The paper also details the researchers' efforts to apply their computational model to spinal muscular atrophy, colorectal cancer, and autism spectrum disorder, providing proof of the wide applicability of the method. In fact, a key finding of the study came from applying the model to whole genome sequence generated from brain samples from five individuals with ASD and four controls — the researchers looked specifically at genes with high gene expression in the brain which are more frequently implicated in the disorder. They found that the genes that the model predicted would be misregulated in ASD cases did indeed have higher expression in the data from the ASD individuals than in the controls. Further analysis highlighted 19 genes as likely culprits in the development of ASD, and of this subset of genes, at least six were novel candidates.
The researchers also claim that their method does better than existing tools and approaches. It improves on computational methods that, for example, rely on functional annotation data, and those that are trained using data on existing disease annotations. That latter comparison is especially significant, Frey noted, because his team trained its system data from a reference genome and healthy human tissues "and yet we can use it to find [harmful] mutations in autism patients and cancer patients and other patients."
The researchers included in the paper the results of tests that show that their method is 25 times more sensitive than functional annotation-based methods, and detects 35.9 percent of disease variants compared to 1.4 percent using those methods. The researchers also claim that their method is nearly 10 times more sensitive in each of several sequence regions compared to methods trained using existing disease annotation. Moreover, their approach is able to detect variants without relying directly on allele frequencies, unlike methods such as genome-wide association studies and expression-based quantitative trait loci, the researchers wrote.

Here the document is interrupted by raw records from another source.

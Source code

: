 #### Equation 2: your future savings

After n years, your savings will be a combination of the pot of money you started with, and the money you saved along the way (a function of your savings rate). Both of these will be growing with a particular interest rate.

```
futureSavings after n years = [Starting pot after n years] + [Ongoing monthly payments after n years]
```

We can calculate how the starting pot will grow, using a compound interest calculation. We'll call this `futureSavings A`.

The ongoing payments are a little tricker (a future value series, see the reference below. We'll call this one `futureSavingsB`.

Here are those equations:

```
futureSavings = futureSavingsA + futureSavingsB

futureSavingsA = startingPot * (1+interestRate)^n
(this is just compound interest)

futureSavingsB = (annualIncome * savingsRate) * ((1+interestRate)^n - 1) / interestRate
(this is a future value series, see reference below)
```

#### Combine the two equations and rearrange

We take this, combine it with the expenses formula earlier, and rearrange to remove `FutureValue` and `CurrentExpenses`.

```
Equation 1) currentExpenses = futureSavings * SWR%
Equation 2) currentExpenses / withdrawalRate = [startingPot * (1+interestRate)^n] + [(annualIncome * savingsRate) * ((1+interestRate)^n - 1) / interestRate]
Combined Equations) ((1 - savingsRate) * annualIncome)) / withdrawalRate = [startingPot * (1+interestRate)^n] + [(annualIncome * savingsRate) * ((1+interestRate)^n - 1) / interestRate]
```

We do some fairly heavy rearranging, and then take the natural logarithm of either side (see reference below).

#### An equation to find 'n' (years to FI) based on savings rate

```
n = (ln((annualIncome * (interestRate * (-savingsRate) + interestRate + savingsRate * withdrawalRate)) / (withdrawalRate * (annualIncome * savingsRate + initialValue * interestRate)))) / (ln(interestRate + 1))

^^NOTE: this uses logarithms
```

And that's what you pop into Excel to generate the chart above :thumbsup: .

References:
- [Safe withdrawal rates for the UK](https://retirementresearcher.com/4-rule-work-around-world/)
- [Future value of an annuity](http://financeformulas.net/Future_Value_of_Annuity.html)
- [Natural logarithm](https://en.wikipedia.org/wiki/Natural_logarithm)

The technique opens the door to large-scale examination of mutations in regions of the genome that researchers haven’t really been able to look at before, Frey said. Deep learning approaches support a more in-depth look at data than standard support vector machines which have been used in many genomics and biology studies that employ machine learning. Deep learning uses neural networks which support "multiple layers of feature detectors, non-linear combinations of features, [and] logical combinations of features," he said. "These multiple levels of analysis enable you to discover complex relationships between inputs and then relate them to the output, [and] that’s turning out to be crucial for doing a good job, so deep learning has really pushed our work forward."
The researchers believe that their approach could be applied to any number of diseases to improve diagnostics and even identifying non-disease traits that differ between individuals. Frey told GenomeWeb that his team is partnering with several hospitals to apply the method to look for mutations that affect splicing in a number of disease areas. For example, they are working with researchers at the Ontario Institute for Cancer Research to use the method to identify new genetic markers of breast cancer, he said. They also plan to scale up the autism study they reported in the paper to look at data from more than 10,000 autism genomes, he added.
Frey's team is also looking to use its method to explore mutations that affect other important regulatory processes such as transcription, polyadenylation, and mRNA stabilization, he said. "These processes influence transcript levels in a highly integrated manner within the cell, so modeling them jointly should lead to more accurate predictions," the researchers wrote.